「上達するには反復練習!」
道場で小学生たちに檄を飛ばしたところが、
「……」
反応がイマイチ。
そこで、
「反復練習だぞ! わかったのか!」
さらに声を張りあげてみたが、
「はい……」
どうにも反応が鈍い。
と、ふと疑念がよぎり、
「キミら、反復練習の意味がわかっているか?」
問いかけてみると、
「半分練習……」
一人が自信なげに口を開き、みんながそれに同調してうなずいている。
《反復》を《半分》と理解しているのだ。
これには私も狼狽して、
「キミら、反復の意味を知らないのか?」
「知ってる」
「半分という意味でしょう?」
どうりで話が通じないはずである。
そこで白板に《反復練習》と書き、その隣に《反復横跳び》と書いて、
「反復横跳びと同じ〝反復〟。
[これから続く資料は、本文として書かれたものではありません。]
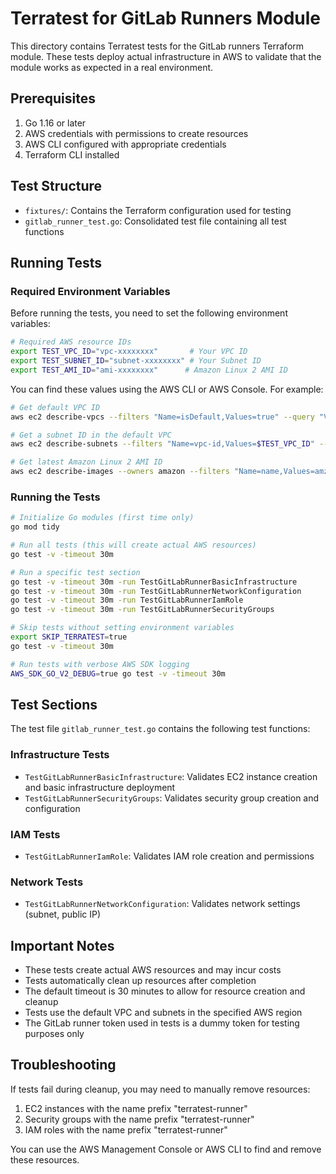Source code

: # Terratest for GitLab Runners Module

This directory contains Terratest tests for the GitLab runners Terraform module. These tests deploy actual infrastructure in AWS to validate that the module works as expected in a real environment.

## Prerequisites

1. Go 1.16 or later
2. AWS credentials with permissions to create resources
3. AWS CLI configured with appropriate credentials
4. Terraform CLI installed

## Test Structure

- `fixtures/`: Contains the Terraform configuration used for testing
- `gitlab_runner_test.go`: Consolidated test file containing all test functions

## Running Tests

### Required Environment Variables

Before running the tests, you need to set the following environment variables:

```bash
# Required AWS resource IDs
export TEST_VPC_ID="vpc-xxxxxxxx"       # Your VPC ID
export TEST_SUBNET_ID="subnet-xxxxxxxx" # Your Subnet ID
export TEST_AMI_ID="ami-xxxxxxxx"      # Amazon Linux 2 AMI ID
```

You can find these values using the AWS CLI or AWS Console. For example:

```bash
# Get default VPC ID
aws ec2 describe-vpcs --filters "Name=isDefault,Values=true" --query "Vpcs[0].VpcId" --output text --region us-west-2

# Get a subnet ID in the default VPC
aws ec2 describe-subnets --filters "Name=vpc-id,Values=$TEST_VPC_ID" --query "Subnets[0].SubnetId" --output text --region us-west-2

# Get latest Amazon Linux 2 AMI ID
aws ec2 describe-images --owners amazon --filters "Name=name,Values=amzn2-ami-hvm-2.0.*-x86_64-gp2" "Name=state,Values=available" --query "sort_by(Images, &CreationDate)[-1].ImageId" --output text --region us-west-2
```

### Running the Tests

```bash
# Initialize Go modules (first time only)
go mod tidy

# Run all tests (this will create actual AWS resources)
go test -v -timeout 30m

# Run a specific test section
go test -v -timeout 30m -run TestGitLabRunnerBasicInfrastructure
go test -v -timeout 30m -run TestGitLabRunnerNetworkConfiguration
go test -v -timeout 30m -run TestGitLabRunnerIamRole
go test -v -timeout 30m -run TestGitLabRunnerSecurityGroups

# Skip tests without setting environment variables
export SKIP_TERRATEST=true
go test -v -timeout 30m

# Run tests with verbose AWS SDK logging
AWS_SDK_GO_V2_DEBUG=true go test -v -timeout 30m
```

## Test Sections

The test file `gitlab_runner_test.go` contains the following test functions:

### Infrastructure Tests
- `TestGitLabRunnerBasicInfrastructure`: Validates EC2 instance creation and basic infrastructure deployment
- `TestGitLabRunnerSecurityGroups`: Validates security group creation and configuration

### IAM Tests
- `TestGitLabRunnerIamRole`: Validates IAM role creation and permissions

### Network Tests
- `TestGitLabRunnerNetworkConfiguration`: Validates network settings (subnet, public IP)

## Important Notes

- These tests create actual AWS resources and may incur costs
- Tests automatically clean up resources after completion
- The default timeout is 30 minutes to allow for resource creation and cleanup
- Tests use the default VPC and subnets in the specified AWS region
- The GitLab runner token used in tests is a dummy token for testing purposes only

## Troubleshooting

If tests fail during cleanup, you may need to manually remove resources:
1. EC2 instances with the name prefix "terratest-runner"
2. Security groups with the name prefix "terratest-runner"
3. IAM roles with the name prefix "terratest-runner"

You can use the AWS Management Console or AWS CLI to find and remove these resources.
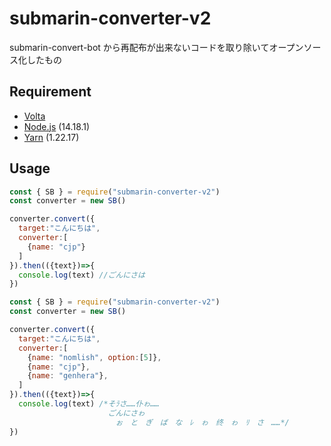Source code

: # submarin-converter-v2

submarin-convert-bot から再配布が出来ないコードを取り除いてオープンソース化したもの

## Requirement

- [Volta](https://volta.sh)
- [Node.js](https://nodejs.org) (14.18.1)
- [Yarn](https://yarnpkg.com) (1.22.17)

## Usage
```js
const { SB } = require("submarin-converter-v2")
const converter = new SB()

converter.convert({
  target:"こんにちは",
  converter:[
    {name: "cjp"}
  ]
}).then(({text})=>{
  console.log(text) //ごんにさは
})
```
```js
const { SB } = require("submarin-converter-v2")
const converter = new SB()

converter.convert({
  target:"こんにちは",
  converter:[
    {name: "nomlish", option:[5]},
    {name: "cjp"},
    {name: "genhera"},
  ]
}).then(({text})=>{
  console.log(text) /*そﾗさ……仆ゎ……
                      ごんにさゎ
                      　ぉ　と　ぎ　ば　な　ﾚ　ゎ　终　ゎ　ﾘ　さ　……*/
})
```
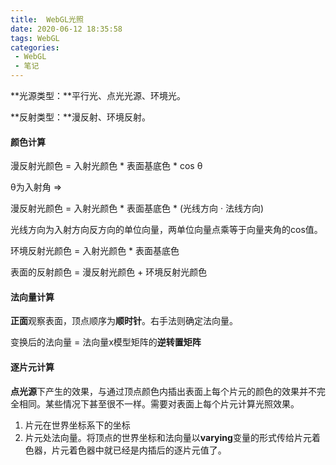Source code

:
 ```yaml
---
title: 	WebGL光照
date: 2020-06-12 18:35:58
tags: WebGL
categories:
 - WebGL
 - 笔记
---
```



**光源类型：**平行光、点光光源、环境光。

**反射类型：**漫反射、环境反射。

#### 颜色计算

漫反射光颜色 = 入射光颜色 * 表面基底色 * cos θ

θ为入射角 =>

漫反射光颜色 = 入射光颜色 * 表面基底色 * (光线方向 · 法线方向)

光线方向为入射方向反方向的单位向量，两单位向量点乘等于向量夹角的cos值。

环境反射光颜色 = 入射光颜色 * 表面基底色

表面的反射颜色 = 漫反射光颜色 + 环境反射光颜色

#### 法向量计算

**正面**观察表面，顶点顺序为**顺时针**。右手法则确定法向量。

变换后的法向量 = 法向量x模型矩阵的**逆转置矩阵**

#### 逐片元计算

**点光源**下产生的效果，与通过顶点颜色内插出表面上每个片元的颜色的效果并不完全相同。某些情况下甚至很不一样。需要对表面上每个片元计算光照效果。

1. 片元在世界坐标系下的坐标
2. 片元处法向量。将顶点的世界坐标和法向量以**varying**变量的形式传给片元着色器，片元着色器中就已经是内插后的逐片元值了。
これは繰り返すという意味で……」
と説明し、子供たちは納得した。
このとき、
《人を見て法を説く》
ということを再認識しつつ、
(しかし、人を見て法を説くには、まず〝人〟を知らなければなるまい)
と思った。
同じ仏法を説く場合、サラリーマンとフリーターとでは説き方を変えたほうが、相手はより深く理解できるだろうが、そのためにはサラリーマンのこともフリーターのことも知らねばなるまい。
すなわち、
《人を見て法を説く》
とは、
《人を知らずして法を説くべからず》
という逆説になる。
昨日、麻生総理が経済政策を発表した。
総理の言葉は空虚で、説得力に欠けた、
なぜだろうと考えていて、その意味がわかった。
国民の心情を知らずして、経済政策を説いたからである。